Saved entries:
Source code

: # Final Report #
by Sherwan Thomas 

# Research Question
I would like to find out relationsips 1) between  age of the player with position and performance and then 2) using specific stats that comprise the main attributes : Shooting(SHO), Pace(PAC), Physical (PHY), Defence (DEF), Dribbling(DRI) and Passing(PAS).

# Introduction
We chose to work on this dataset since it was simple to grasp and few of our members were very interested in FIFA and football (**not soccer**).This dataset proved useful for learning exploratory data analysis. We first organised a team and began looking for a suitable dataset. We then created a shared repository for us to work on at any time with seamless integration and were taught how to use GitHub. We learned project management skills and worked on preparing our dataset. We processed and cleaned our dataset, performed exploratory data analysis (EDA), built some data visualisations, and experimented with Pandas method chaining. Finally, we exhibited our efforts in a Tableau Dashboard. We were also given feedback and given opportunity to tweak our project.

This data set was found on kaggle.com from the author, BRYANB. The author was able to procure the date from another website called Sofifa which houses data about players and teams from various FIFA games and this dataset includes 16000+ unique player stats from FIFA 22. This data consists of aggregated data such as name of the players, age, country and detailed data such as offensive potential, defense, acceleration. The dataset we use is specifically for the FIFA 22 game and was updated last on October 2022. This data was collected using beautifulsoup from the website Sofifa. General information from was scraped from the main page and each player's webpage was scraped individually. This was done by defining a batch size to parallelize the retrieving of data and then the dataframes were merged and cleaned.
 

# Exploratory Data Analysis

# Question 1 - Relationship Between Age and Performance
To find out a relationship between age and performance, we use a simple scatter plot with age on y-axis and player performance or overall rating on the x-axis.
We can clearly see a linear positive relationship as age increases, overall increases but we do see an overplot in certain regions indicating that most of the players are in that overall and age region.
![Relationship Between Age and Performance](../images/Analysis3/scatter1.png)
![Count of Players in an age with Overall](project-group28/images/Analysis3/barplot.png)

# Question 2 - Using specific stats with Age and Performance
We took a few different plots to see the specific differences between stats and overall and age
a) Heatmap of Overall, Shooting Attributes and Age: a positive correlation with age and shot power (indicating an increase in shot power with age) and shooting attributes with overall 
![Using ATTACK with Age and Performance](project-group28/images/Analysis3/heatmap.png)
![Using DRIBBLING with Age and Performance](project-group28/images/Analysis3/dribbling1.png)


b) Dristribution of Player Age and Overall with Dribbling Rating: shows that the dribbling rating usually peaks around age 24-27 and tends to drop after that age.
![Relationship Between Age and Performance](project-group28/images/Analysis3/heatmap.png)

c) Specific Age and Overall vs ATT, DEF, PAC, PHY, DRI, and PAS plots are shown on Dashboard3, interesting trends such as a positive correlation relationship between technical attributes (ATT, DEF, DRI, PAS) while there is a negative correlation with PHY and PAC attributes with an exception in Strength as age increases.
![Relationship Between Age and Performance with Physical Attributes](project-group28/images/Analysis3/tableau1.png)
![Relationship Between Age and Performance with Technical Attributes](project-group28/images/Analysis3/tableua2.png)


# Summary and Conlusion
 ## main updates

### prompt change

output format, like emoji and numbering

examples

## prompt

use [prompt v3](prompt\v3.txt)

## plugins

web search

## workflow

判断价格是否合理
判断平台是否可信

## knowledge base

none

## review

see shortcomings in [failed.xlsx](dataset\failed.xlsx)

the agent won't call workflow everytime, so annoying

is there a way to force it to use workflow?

* _Directions for this task_
Within the entries above, find every line where the string "Question" occurs, and copy it.

* _Answer to this problem_
# Research Question
# Question 1 - Relationship Between Age and Performance
# Question 2 - Using specific stats with Age and Performance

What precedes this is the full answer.